Discussing on the budget’s impact on business and investment, Frank Aigbogun, CEO/publisher of BusinessDay, said the budget failed to provide signals for business owners and investors, saying, “What investors want to see in the budget is the government’s expectation for the productive sectors in the economy, and also the provisions to be made for these sectors.
“There is nothing in the 2019 budget that offers or inspires hope for investors.”
According to Aigbogun, a key driver of the economy is the exchange rate, which is influenced by oil prices. Nigeria’s budget benchmark for oil is at $60 per barrel for 2019 in comparison with $55 per barrel forecast by international institutions.
“We are at a very tight position as any little change is a challenge that can spiral throughout the whole spectrum of the economy,” he said. 
Francis Iyoha, a professor of accounting, while discussing the impact on education, noted that out of the N620 billion budgeted for education, about N572 billion was expected to fund personnel expenses and overhead costs, leaving just a mere N48 billion to drive the development of entire Nigeria’s education sector.
“The budget is neither adequate nor is the distribution of the allocations optimal to develop the educational sector,” Iyoha said, indicating that from 1995 to 1999, allocation to education averaged around 13 percent, however since then, provisions to education had averaged about 8 percent or less.
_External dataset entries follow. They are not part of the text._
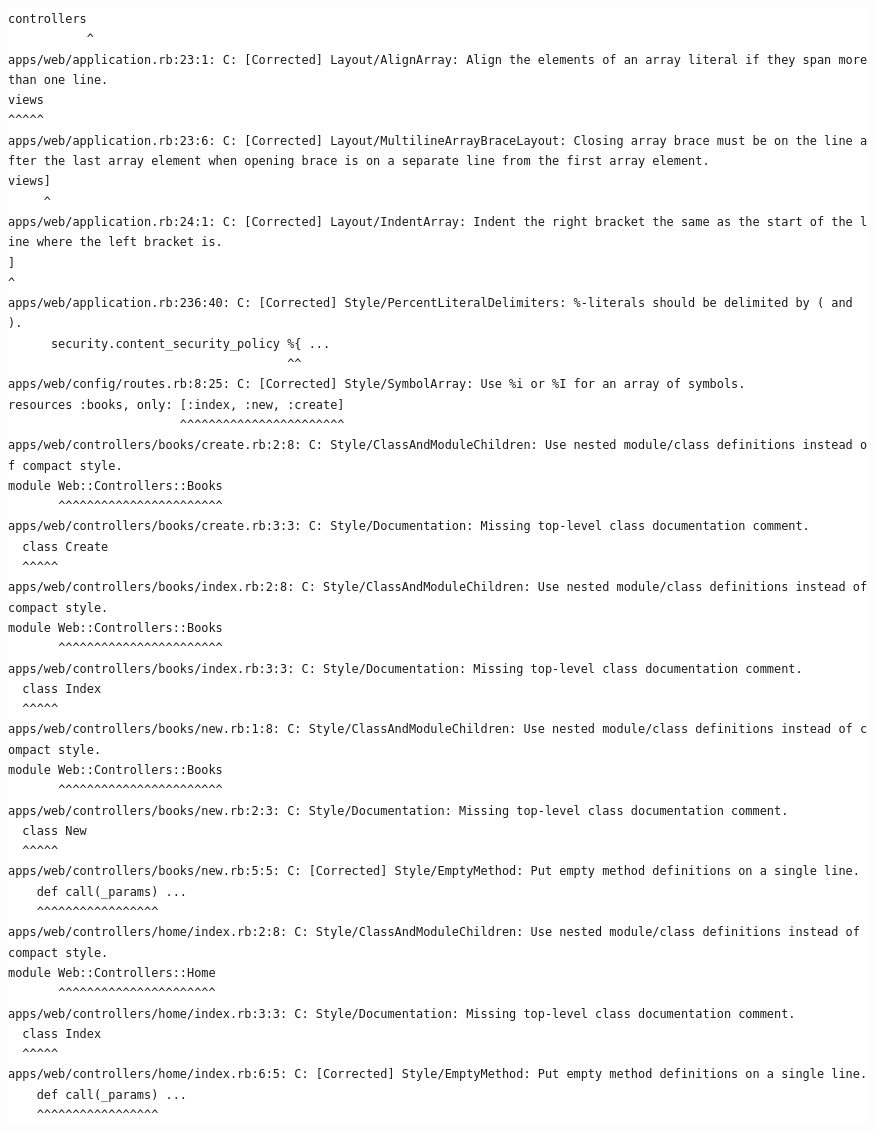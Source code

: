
 ```
controllers 
           ^
apps/web/application.rb:23:1: C: [Corrected] Layout/AlignArray: Align the elements of an array literal if they span more than one line.
views
^^^^^
apps/web/application.rb:23:6: C: [Corrected] Layout/MultilineArrayBraceLayout: Closing array brace must be on the line after the last array element when opening brace is on a separate line from the first array element.
views]
     ^
apps/web/application.rb:24:1: C: [Corrected] Layout/IndentArray: Indent the right bracket the same as the start of the line where the left bracket is.
]
^
apps/web/application.rb:236:40: C: [Corrected] Style/PercentLiteralDelimiters: %-literals should be delimited by ( and ).
      security.content_security_policy %{ ...
                                       ^^
apps/web/config/routes.rb:8:25: C: [Corrected] Style/SymbolArray: Use %i or %I for an array of symbols.
resources :books, only: [:index, :new, :create]
                        ^^^^^^^^^^^^^^^^^^^^^^^
apps/web/controllers/books/create.rb:2:8: C: Style/ClassAndModuleChildren: Use nested module/class definitions instead of compact style.
module Web::Controllers::Books
       ^^^^^^^^^^^^^^^^^^^^^^^
apps/web/controllers/books/create.rb:3:3: C: Style/Documentation: Missing top-level class documentation comment.
  class Create
  ^^^^^
apps/web/controllers/books/index.rb:2:8: C: Style/ClassAndModuleChildren: Use nested module/class definitions instead of compact style.
module Web::Controllers::Books
       ^^^^^^^^^^^^^^^^^^^^^^^
apps/web/controllers/books/index.rb:3:3: C: Style/Documentation: Missing top-level class documentation comment.
  class Index
  ^^^^^
apps/web/controllers/books/new.rb:1:8: C: Style/ClassAndModuleChildren: Use nested module/class definitions instead of compact style.
module Web::Controllers::Books
       ^^^^^^^^^^^^^^^^^^^^^^^
apps/web/controllers/books/new.rb:2:3: C: Style/Documentation: Missing top-level class documentation comment.
  class New
  ^^^^^
apps/web/controllers/books/new.rb:5:5: C: [Corrected] Style/EmptyMethod: Put empty method definitions on a single line.
    def call(_params) ...
    ^^^^^^^^^^^^^^^^^
apps/web/controllers/home/index.rb:2:8: C: Style/ClassAndModuleChildren: Use nested module/class definitions instead of compact style.
module Web::Controllers::Home
       ^^^^^^^^^^^^^^^^^^^^^^
apps/web/controllers/home/index.rb:3:3: C: Style/Documentation: Missing top-level class documentation comment.
  class Index
  ^^^^^
apps/web/controllers/home/index.rb:6:5: C: [Corrected] Style/EmptyMethod: Put empty method definitions on a single line.
    def call(_params) ...
    ^^^^^^^^^^^^^^^^^
```
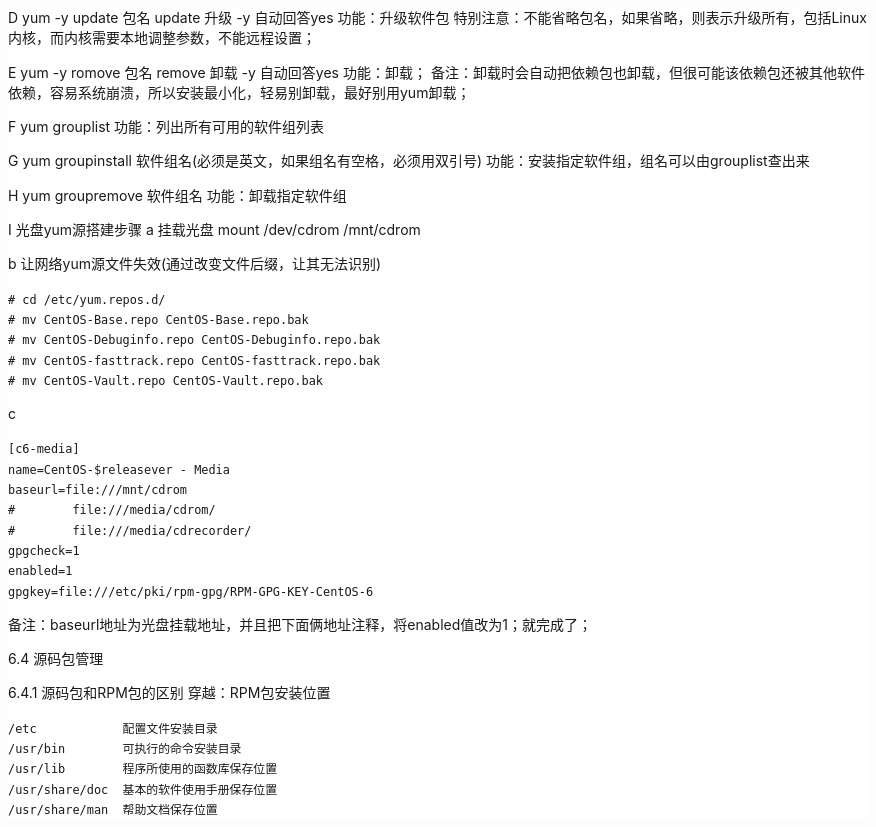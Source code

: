 D yum -y update 包名
	  update	升级
	  -y		自动回答yes
功能：升级软件包
特别注意：不能省略包名，如果省略，则表示升级所有，包括Linux内核，而内核需要本地调整参数，不能远程设置；

E yum -y romove 包名
	  remove	卸载
	  -y		自动回答yes
功能：卸载；
备注：卸载时会自动把依赖包也卸载，但很可能该依赖包还被其他软件依赖，容易系统崩溃，所以安装最小化，轻易别卸载，最好别用yum卸载；

F yum grouplist
功能：列出所有可用的软件组列表

G yum groupinstall 软件组名(必须是英文，如果组名有空格，必须用双引号)
功能：安装指定软件组，组名可以由grouplist查出来

H yum groupremove 软件组名
功能：卸载指定软件组

I 光盘yum源搭建步骤
a 挂载光盘 mount /dev/cdrom /mnt/cdrom

b 让网络yum源文件失效(通过改变文件后缀，让其无法识别)
```shell script
# cd /etc/yum.repos.d/
# mv CentOS-Base.repo CentOS-Base.repo.bak
# mv CentOS-Debuginfo.repo CentOS-Debuginfo.repo.bak
# mv CentOS-fasttrack.repo CentOS-fasttrack.repo.bak
# mv CentOS-Vault.repo CentOS-Vault.repo.bak
```

c 
```shell script
[c6-media]    
name=CentOS-$releasever - Media
baseurl=file:///mnt/cdrom						
#        file:///media/cdrom/
#        file:///media/cdrecorder/
gpgcheck=1
enabled=1
gpgkey=file:///etc/pki/rpm-gpg/RPM-GPG-KEY-CentOS-6
```
备注：baseurl地址为光盘挂载地址，并且把下面俩地址注释，将enabled值改为1；就完成了；

6.4 源码包管理
		
6.4.1 源码包和RPM包的区别
穿越：RPM包安装位置
```
/etc			配置文件安装目录
/usr/bin		可执行的命令安装目录
/usr/lib		程序所使用的函数库保存位置
/usr/share/doc	基本的软件使用手册保存位置
/usr/share/man	帮助文档保存位置	
```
“There is no economy that can rise beyond the quality of its education,” he explained.
Isaiah Olurinola, a professor of economics, while speaking on the implication for employment, noted that unemployment and underemployment had risen to about 43.3 percent in Nigeria, and  “there is nothing in the current budget that directly seeks to address the issue.”
He further said it had become imperative for the educational system in Nigeria to drive entrepreneurial development among students at all levels.
On her part, Yemi Lawal, founder of Xeed Business Consulting, addressed issues relating to agriculture, and noted that despite the increasing call for agricultural investment, the provision to the agricultural sector in the 2019 budget at N138 billion was less than the budget allocation for 2018.
Lawal stressed that for improvement to be made in the sector, there was the need for proper infrastructural development.
Evans Osabuohien, chair of CEPDeR, asserted that CEPDeR was positioned to provide innovative solutions to national challenges as well as drive evidence-based policy making in Nigeria.
Furthermore, Philip Alege, dean, College of Business and Social Sciences, said the University was ready to provide disruptive solutions to aid policymaking in Nigeria.